What you need to do:
Would you filter these records and copy every line that has the word "evolves"?

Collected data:
^^^^^^^^
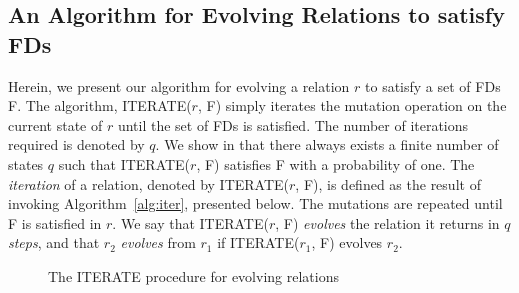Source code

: \subsection{An Algorithm for Evolving Relations to satisfy FDs}
\label{sec:evolve}


Herein, we present our algorithm for evolving a relation $r$ to satisfy a set
of FDs F. The algorithm, ITERATE($r$, F) simply iterates 
the mutation operation on the current state of $r$ until the set of
FDs is satisfied. The number of iterations required is denoted by $q$.
We show in \cite{cl96} that there always exists a finite number of states $q$
such that ITERATE($r$, F) satisfies F with a probability of one.
The {\em iteration} of a relation, denoted by ITERATE($r$, F),
is defined as the result of invoking Algorithm~\ref{alg:iter},
presented below. The mutations are repeated until F is satisfied in $r$.
We say that ITERATE($r$, F) {\em evolves} the relation it returns
in $q$ {\em steps}, and that $r_2$ {\em evolves} from $r_1$
if ITERATE($r_1$, F) evolves $r_2$.

{\line
\begin{figure}[ht]
\begin{center}
\end{center}
\caption{\label{numdep:fig:iterate} The ITERATE procedure for
evolving relations}
\end{figure}
}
^^^^^^^^
Task answer:
We say that ITERATE($r$, F) {\em evolves} the relation it returns
in $q$ {\em steps}, and that $r_2$ {\em evolves} from $r_1$
if ITERATE($r_1$, F) evolves $r_2$.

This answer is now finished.